Re: [PATCH] scsi: core: move scsi_host_busy() out of host lock for waking up EH handler

Hannes Reinecke <hare@xxxxxxx> · Fri, 12 Jan 2024 12:12:57 +0100

On 1/12/24 08:00, Ming Lei wrote:
Inside scsi_eh_wakeup(), scsi_host_busy() is called & checked with host lock
every time for deciding if error handler kthread needs to be waken up.

This way can be too heavy in case of recovery, such as:

- N hardware queues
- queue depth is M for each hardware queue
- each scsi_host_busy() iterates over (N * M) tag/requests

If recovery is triggered in case that all requests are in-flight, each
scsi_eh_wakeup() is strictly serialized, when scsi_eh_wakeup() is called
for the last in-flight request, scsi_host_busy() has been run for (N * M - 1)
times, and request has been iterated for (N*M - 1) * (N * M) times.

If both N and M are big enough, hard lockup can be triggered on acquiring
host lock, and it is observed on mpi3mr(128 hw queues, queue depth 8169).

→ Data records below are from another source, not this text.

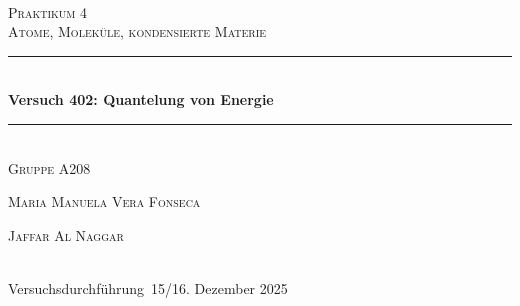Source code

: 

\setlength\headheight{24pt}
\setlength\footheight{15pt}
\chead{}						%
\ohead{\textbf{\headmark}}		%
\cfoot*{\pagemark}				%
\renewcommand*\chapterheadstartvskip{\vspace*{-1cm}}




\begin{titlepage}
\newcommand{\HRule}{\rule{\linewidth}{0.5mm}}
\center
\textsc{\LARGE }\\[1.5cm] %
\textsc{\LARGE Praktikum 4}\\[0.5cm] %
\textsc{\large Atome, Moleküle, kondensierte Materie}\\[0.5cm] %

\HRule \\[0.4cm]
{ \huge \bfseries Versuch 402: Quantelung von Energie }\\[0.4cm] %
\HRule \\[0.2cm]
\Large{\textsc{Gruppe A208}}\\[0.2cm]
 
\begin{minipage}{0.4\textwidth}
\vspace{0.7em}
\begin{flushleft} \large
\textsc{Maria Manuela Vera Fonseca} %
\end{flushleft}
\end{minipage}
\begin{minipage}{0.4\textwidth}
\begin{flushright} \large
\textsc{Jaffar Al Naggar}
\end{flushright}
\end{minipage}\\[2.0cm]

{\large Versuchsdurchführung\, 15/16. Dezember 2025 }\\[8cm] %


\end{titlepage}
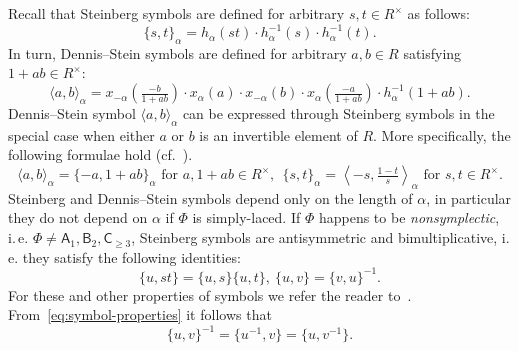 \documentclass[oneside, 8pt]{amsart}
\theoremstyle{remark}
\theoremstyle{definition}
\numberwithin{lemma}{section}
\numberwithin{prop}{section}
\numberwithin{corollary}{section}
\numberwithin{externaltheorem}{section}
\newcommand{\rA}{\mathsf{A}}
\newcommand{\rB}{\mathsf{B}}
\newcommand{\rC}{\mathsf{C}}
\numberwithin{equation}{section}
\begin{document}
Recall that Steinberg symbols are defined for arbitrary $s, t \in R^\times$ as follows:
\begin{equation} \label{eq:steinberg} \{ s, t \}_\alpha = h_\alpha(st) \cdot h_\alpha^{-1}(s) \cdot h_\alpha^{-1}(t). \end{equation}
In turn, Dennis--Stein symbols are defined for arbitrary $a, b\in R$ satisfying $1 + ab \in R^\times$:
\begin{equation} \label{eq:dennis-stein}  \langle a,b \rangle _ \alpha = x_{-\alpha}\left(\tfrac{- b}{1 + ab}\right) \cdot x_{\alpha}(a) \cdot x_{-\alpha}(b) \cdot x_{\alpha}\left(\tfrac{- a}{1+ab}\right) \cdot h_{\alpha}^{-1}(1 + ab). \end{equation} 
Dennis--Stein symbol $\langle a, b \rangle_\alpha$ can be expressed through Steinberg symbols in the special case when either $a$ or $b$ is an invertible element of $R$. More specifically, the following formulae hold (cf.~\cite[p.~250]{DS73}).
\begin{equation} \label{DS-S-relationship} \langle a, b \rangle_\alpha = \{-a, 1+ab\}_\alpha\text{ for } a, 1+ab\in R^\times,\ \
 \{ s, t \}_\alpha = \left\langle -s, \tfrac{1 - t}{s} \right\rangle_\alpha\text{ for } s, t\in R^\times. \end{equation}
Steinberg and Dennis--Stein symbols depend only on the length of $\alpha$, in particular they do not depend on $\alpha$ if $\Phi$ is simply-laced. If $\Phi$ happens to be {\it nonsymplectic}, i.\,e. $\Phi \neq \rA_1, \rB_2, \rC_{\geq 3}$, Steinberg symbols are antisymmetric and bimultiplicative, i.\,e. they satisfy the following identities: \begin{equation} \label{eq:symbol-properties} \{ u, st \} = \{ u, s\} \{ u, t \}, \ \{ u, v \} = \{ v, u\}^{-1}. \end{equation}
For these and other properties of symbols we refer the reader to~\cite{DS73}.
From~\eqref{eq:symbol-properties} it follows that
\begin{equation} \label{eq:symbol-inverse} \{u, v\}^{-1} = \{u^{-1}, v\} = \{u, v^{-1}\}. \end{equation}
\end{document}
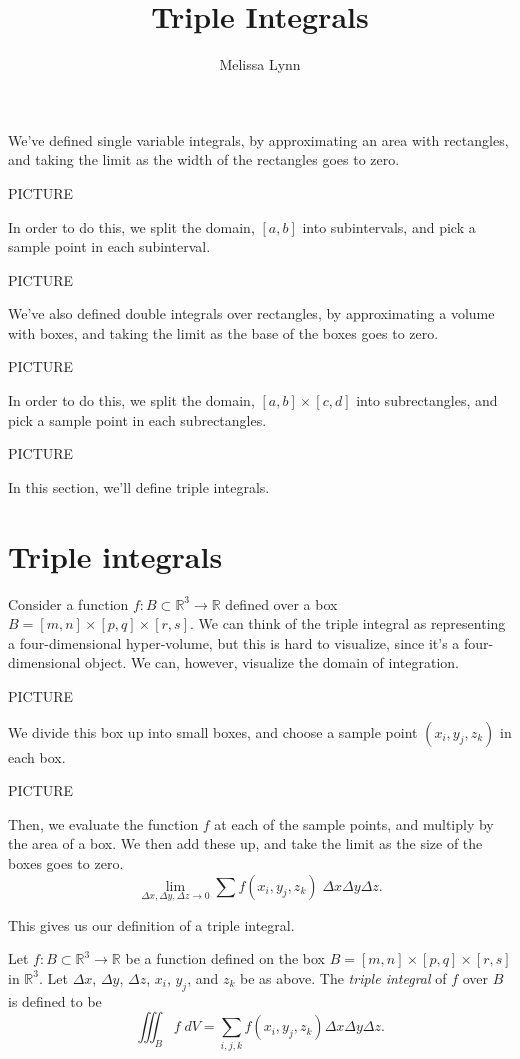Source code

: \documentclass{ximera}
\title{Triple Integrals}
\author{Melissa Lynn}
\begin{document}
  
\begin{abstract}  
\end{abstract}  
\maketitle  

We've defined single variable integrals, by approximating an area with rectangles, and taking the limit as the width of the rectangles goes to zero.

PICTURE

In order to do this, we split the domain, $[a,b]$ into subintervals, and pick a sample point in each subinterval.

PICTURE

We've also defined double integrals over rectangles, by approximating a volume with boxes, and taking the limit as the base of the boxes goes to zero.

PICTURE

In order to do this, we split the domain, $[a,b]\times[c,d]$ into subrectangles, and pick a sample point in each subrectangles.

PICTURE

In this section, we'll define triple integrals.


\section*{Triple integrals}

Consider a function $f:B\subset \mathbb{R}^3\rightarrow\mathbb{R}$ defined over a box $B = [m,n]\times[p,q]\times[r,s]$. We can think of the triple integral as representing a four-dimensional hyper-volume, but this is hard to visualize, since it's a four-dimensional object. We can, however, visualize the domain of integration.

PICTURE

We divide this box up into small boxes, and choose a sample point $(x_i, y_j, z_k)$ in each box.

PICTURE

Then, we evaluate the function $f$ at each of the sample points, and multiply by the area of a box. We then add these up, and take the limit as the size of the boxes goes to zero.
\[
\lim_{\Delta x, \Delta y, \Delta z\rightarrow 0}\sum f(x_i,y_j,z_k)\;\Delta x\Delta y\Delta z.
\]

This gives us our definition of a triple integral.

\begin{definition}
Let $f:B\subset \mathbb{R}^3\rightarrow\mathbb{R}$ be a function defined on the box $B=[m,n]\times[p,q]\times[r,s]$ in $\mathbb{R}^3$. Let $\Delta x$, $\Delta y$, $\Delta z$, $x_i$, $y_j$, and $z_k$ be as above. The \emph{triple integral} of $f$ over $B$ is defined to be
\[
\iiint_B f\;dV = \sum_{i,j,k} f(x_i,y_j,z_k)\Delta x\Delta y\Delta z .
\]
\end{definition}
\end{document}
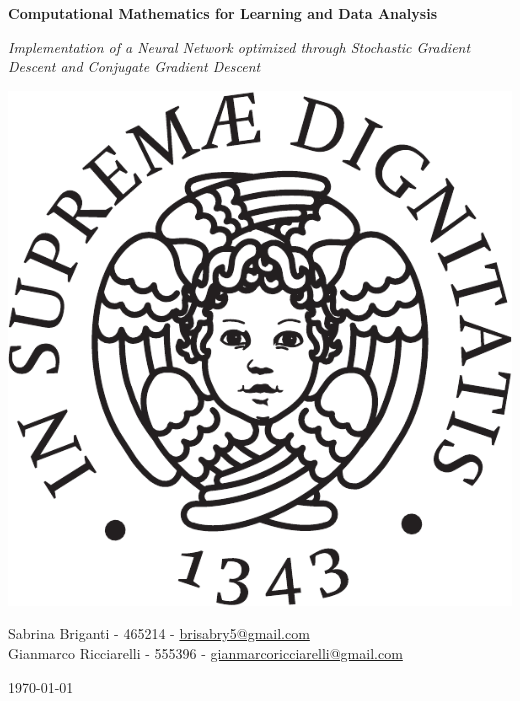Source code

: \begin{center}
    \Huge
    \textbf{Computational Mathematics for Learning and Data Analysis}

    \vspace*{1cm}

    \LARGE
        \textit{
        Implementation of a Neural Network optimized through Stochastic Gradient Descent and Conjugate Gradient
        Descent}

    \vfill

    \includegraphics[scale=0.5]{img/cherubino_black.pdf}

    \vspace*{1cm}

    \Large
    Sabrina Briganti - 465214 - \href{mailto:brisabry5@gmail.com}{brisabry5@gmail.com}\\
    Gianmarco Ricciarelli - 555396 - \href{mailto:gianmarcoricciarelli@gmail.com}
    {gianmarcoricciarelli@gmail.com}

    \vspace*{1cm}

    \today
\end{center}
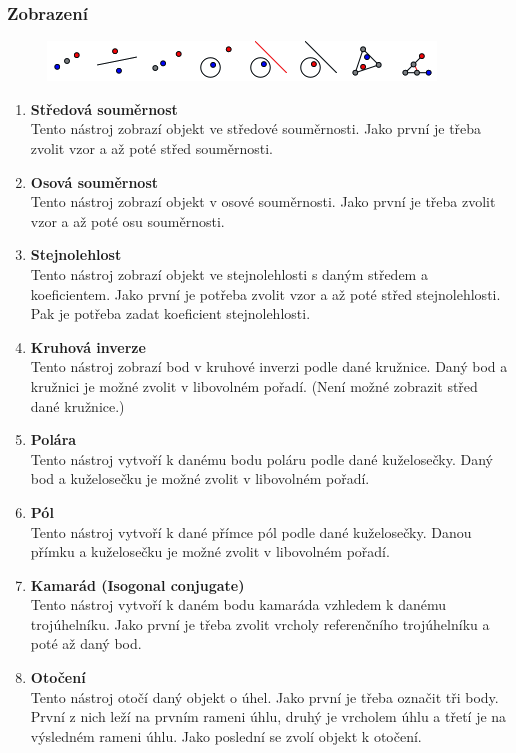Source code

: \documentclass[11pt]{article}
\begin{document}
    \subsubsection{Zobrazení}
    \vspace{-10pt}
    \begin{figure}[h]
        \begin{center}
        \includegraphics[scale=0.5]{imgs/transform_tools.png}
        \end{center}
    \end{figure}
    \vspace{-25pt}
    \begin{enumerate}
        \item{\bf Středová souměrnost}\\
        Tento nástroj zobrazí objekt ve středové souměrnosti. Jako první je třeba zvolit vzor a až poté střed souměrnosti.
        \item{\bf Osová souměrnost}\\
        Tento nástroj zobrazí objekt v osové souměrnosti. Jako první je třeba zvolit vzor a až poté osu souměrnosti.
        \item{\bf Stejnolehlost}\\
        Tento nástroj zobrazí objekt ve stejnolehlosti s daným středem a koeficientem. Jako první je potřeba zvolit vzor a až poté střed stejnolehlosti. Pak je potřeba zadat koeficient stejnolehlosti.
        \item{\bf Kruhová inverze}\\
        Tento nástroj zobrazí bod v kruhové inverzi podle dané kružnice. Daný bod a kružnici je možné zvolit v libovolném pořadí. (Není možné zobrazit střed dané kružnice.)
        \item{\bf Polára}\\
        Tento nástroj vytvoří k danému bodu poláru podle dané kuželosečky. Daný bod a kuželosečku je možné zvolit v libovolném pořadí.
        \item{\bf Pól}\\
        Tento nástroj vytvoří k dané přímce pól podle dané kuželosečky. Danou přímku a kuželosečku je možné zvolit v libovolném pořadí.
        \item{\bf Kamarád (Isogonal conjugate)}\\
        Tento nástroj vytvoří k daném bodu kamaráda vzhledem k danému trojúhelníku. Jako první je třeba zvolit vrcholy referenčního trojúhelníku a poté až daný bod.
        \item{\bf Otočení}\\
        Tento nástroj otočí daný objekt o úhel. Jako první je třeba označit tři body. První z nich leží na prvním rameni úhlu, druhý je vrcholem úhlu a třetí je na výsledném rameni úhlu. Jako poslední se zvolí objekt k otočení.
    \end{enumerate}
\end{document}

Fix the issue by calling scsi_host_busy() outside host lock, and we
don't need host lock for getting busy count because host lock never
covers that.

Can you share details for the hard lockup?
I do agree that scsi_host_busy() is an expensive operation, so it
might not be ideal to call it under a spin lock.
But I wonder where the lockup comes in here.
Care to explain?

And if it leads to a lockup, aren't other instances calling 
scsi_host_busy() under a spinlock affected, as well?

Cheers,

Hannes